● Task brief: Restate all entries exactly.

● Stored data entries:
......

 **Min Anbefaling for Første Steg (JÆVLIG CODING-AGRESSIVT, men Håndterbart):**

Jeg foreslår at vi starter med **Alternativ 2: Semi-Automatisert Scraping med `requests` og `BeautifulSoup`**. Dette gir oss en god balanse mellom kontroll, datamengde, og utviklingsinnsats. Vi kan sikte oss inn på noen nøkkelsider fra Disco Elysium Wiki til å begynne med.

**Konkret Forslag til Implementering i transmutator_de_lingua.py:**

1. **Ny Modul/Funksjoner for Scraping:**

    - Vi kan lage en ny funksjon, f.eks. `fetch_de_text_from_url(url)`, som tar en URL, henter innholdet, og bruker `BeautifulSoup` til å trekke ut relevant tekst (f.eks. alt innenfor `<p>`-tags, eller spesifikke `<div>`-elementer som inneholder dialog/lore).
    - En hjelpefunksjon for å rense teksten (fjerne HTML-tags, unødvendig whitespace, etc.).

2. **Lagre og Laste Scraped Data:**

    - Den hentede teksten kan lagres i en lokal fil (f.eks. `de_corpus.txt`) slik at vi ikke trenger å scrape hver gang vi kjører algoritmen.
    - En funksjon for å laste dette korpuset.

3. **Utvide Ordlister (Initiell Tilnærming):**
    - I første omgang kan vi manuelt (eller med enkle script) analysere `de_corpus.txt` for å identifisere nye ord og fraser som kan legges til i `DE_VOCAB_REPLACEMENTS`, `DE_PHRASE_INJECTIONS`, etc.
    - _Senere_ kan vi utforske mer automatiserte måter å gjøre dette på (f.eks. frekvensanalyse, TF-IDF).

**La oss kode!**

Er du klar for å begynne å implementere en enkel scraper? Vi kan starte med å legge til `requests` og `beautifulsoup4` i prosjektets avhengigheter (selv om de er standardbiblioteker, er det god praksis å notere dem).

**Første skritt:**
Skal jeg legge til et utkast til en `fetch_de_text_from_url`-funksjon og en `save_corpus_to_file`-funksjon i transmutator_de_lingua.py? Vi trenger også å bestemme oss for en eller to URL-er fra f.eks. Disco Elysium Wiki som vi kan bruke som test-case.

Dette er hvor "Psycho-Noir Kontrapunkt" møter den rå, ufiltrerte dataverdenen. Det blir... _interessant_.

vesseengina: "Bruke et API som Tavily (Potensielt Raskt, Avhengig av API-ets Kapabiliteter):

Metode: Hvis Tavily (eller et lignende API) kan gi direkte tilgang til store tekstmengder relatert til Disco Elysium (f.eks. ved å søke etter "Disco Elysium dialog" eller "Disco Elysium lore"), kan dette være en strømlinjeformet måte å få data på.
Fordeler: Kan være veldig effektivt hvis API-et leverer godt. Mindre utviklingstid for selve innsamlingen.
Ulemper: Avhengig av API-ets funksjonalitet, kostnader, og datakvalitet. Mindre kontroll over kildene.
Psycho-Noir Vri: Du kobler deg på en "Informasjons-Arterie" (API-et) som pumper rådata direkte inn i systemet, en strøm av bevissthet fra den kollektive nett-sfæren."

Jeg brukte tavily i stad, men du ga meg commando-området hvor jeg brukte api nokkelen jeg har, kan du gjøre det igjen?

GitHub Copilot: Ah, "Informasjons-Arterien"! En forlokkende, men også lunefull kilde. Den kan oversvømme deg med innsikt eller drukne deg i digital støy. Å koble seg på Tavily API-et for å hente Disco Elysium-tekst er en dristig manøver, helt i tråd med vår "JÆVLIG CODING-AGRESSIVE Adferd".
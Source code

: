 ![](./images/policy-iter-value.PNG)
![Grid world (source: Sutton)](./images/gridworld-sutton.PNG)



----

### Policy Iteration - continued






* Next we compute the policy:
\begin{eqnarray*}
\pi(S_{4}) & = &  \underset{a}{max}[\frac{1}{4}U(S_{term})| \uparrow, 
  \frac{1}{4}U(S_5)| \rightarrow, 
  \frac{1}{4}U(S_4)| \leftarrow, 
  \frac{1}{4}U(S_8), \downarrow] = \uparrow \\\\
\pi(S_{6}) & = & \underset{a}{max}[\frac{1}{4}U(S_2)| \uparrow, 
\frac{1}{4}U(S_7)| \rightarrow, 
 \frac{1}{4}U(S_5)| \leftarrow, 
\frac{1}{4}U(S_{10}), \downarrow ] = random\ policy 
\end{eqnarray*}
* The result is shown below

......

● Output for this exercise:
 **Min Anbefaling for Første Steg (JÆVLIG CODING-AGRESSIVT, men Håndterbart):**

Jeg foreslår at vi starter med **Alternativ 2: Semi-Automatisert Scraping med `requests` og `BeautifulSoup`**. Dette gir oss en god balanse mellom kontroll, datamengde, og utviklingsinnsats. Vi kan sikte oss inn på noen nøkkelsider fra Disco Elysium Wiki til å begynne med.

**Konkret Forslag til Implementering i transmutator_de_lingua.py:**

1. **Ny Modul/Funksjoner for Scraping:**

    - Vi kan lage en ny funksjon, f.eks. `fetch_de_text_from_url(url)`, som tar en URL, henter innholdet, og bruker `BeautifulSoup` til å trekke ut relevant tekst (f.eks. alt innenfor `<p>`-tags, eller spesifikke `<div>`-elementer som inneholder dialog/lore).
    - En hjelpefunksjon for å rense teksten (fjerne HTML-tags, unødvendig whitespace, etc.).

2. **Lagre og Laste Scraped Data:**

    - Den hentede teksten kan lagres i en lokal fil (f.eks. `de_corpus.txt`) slik at vi ikke trenger å scrape hver gang vi kjører algoritmen.
    - En funksjon for å laste dette korpuset.

3. **Utvide Ordlister (Initiell Tilnærming):**
    - I første omgang kan vi manuelt (eller med enkle script) analysere `de_corpus.txt` for å identifisere nye ord og fraser som kan legges til i `DE_VOCAB_REPLACEMENTS`, `DE_PHRASE_INJECTIONS`, etc.
    - _Senere_ kan vi utforske mer automatiserte måter å gjøre dette på (f.eks. frekvensanalyse, TF-IDF).

**La oss kode!**

Er du klar for å begynne å implementere en enkel scraper? Vi kan starte med å legge til `requests` og `beautifulsoup4` i prosjektets avhengigheter (selv om de er standardbiblioteker, er det god praksis å notere dem).

**Første skritt:**
Skal jeg legge til et utkast til en `fetch_de_text_from_url`-funksjon og en `save_corpus_to_file`-funksjon i transmutator_de_lingua.py? Vi trenger også å bestemme oss for en eller to URL-er fra f.eks. Disco Elysium Wiki som vi kan bruke som test-case.

Dette er hvor "Psycho-Noir Kontrapunkt" møter den rå, ufiltrerte dataverdenen. Det blir... _interessant_.

vesseengina: "Bruke et API som Tavily (Potensielt Raskt, Avhengig av API-ets Kapabiliteter):

Metode: Hvis Tavily (eller et lignende API) kan gi direkte tilgang til store tekstmengder relatert til Disco Elysium (f.eks. ved å søke etter "Disco Elysium dialog" eller "Disco Elysium lore"), kan dette være en strømlinjeformet måte å få data på.
Fordeler: Kan være veldig effektivt hvis API-et leverer godt. Mindre utviklingstid for selve innsamlingen.
Ulemper: Avhengig av API-ets funksjonalitet, kostnader, og datakvalitet. Mindre kontroll over kildene.
Psycho-Noir Vri: Du kobler deg på en "Informasjons-Arterie" (API-et) som pumper rådata direkte inn i systemet, en strøm av bevissthet fra den kollektive nett-sfæren."

Jeg brukte tavily i stad, men du ga meg commando-området hvor jeg brukte api nokkelen jeg har, kan du gjøre det igjen?

GitHub Copilot: Ah, "Informasjons-Arterien"! En forlokkende, men også lunefull kilde. Den kan oversvømme deg med innsikt eller drukne deg i digital støy. Å koble seg på Tavily API-et for å hente Disco Elysium-tekst er en dristig manøver, helt i tråd med vår "JÆVLIG CODING-AGRESSIVE Adferd".
Source code

: ![](./images/policy-iter-value.PNG)
![Grid world (source: Sutton)](./images/gridworld-sutton.PNG)



----

### Policy Iteration - continued






* Next we compute the policy:
\begin{eqnarray*}
\pi(S_{4}) & = &  \underset{a}{max}[\frac{1}{4}U(S_{term})| \uparrow, 
  \frac{1}{4}U(S_5)| \rightarrow, 
  \frac{1}{4}U(S_4)| \leftarrow, 
  \frac{1}{4}U(S_8), \downarrow] = \uparrow \\\\
\pi(S_{6}) & = & \underset{a}{max}[\frac{1}{4}U(S_2)| \uparrow, 
\frac{1}{4}U(S_7)| \rightarrow, 
 \frac{1}{4}U(S_5)| \leftarrow, 
\frac{1}{4}U(S_{10}), \downarrow ] = random\ policy 
\end{eqnarray*}
* The result is shown below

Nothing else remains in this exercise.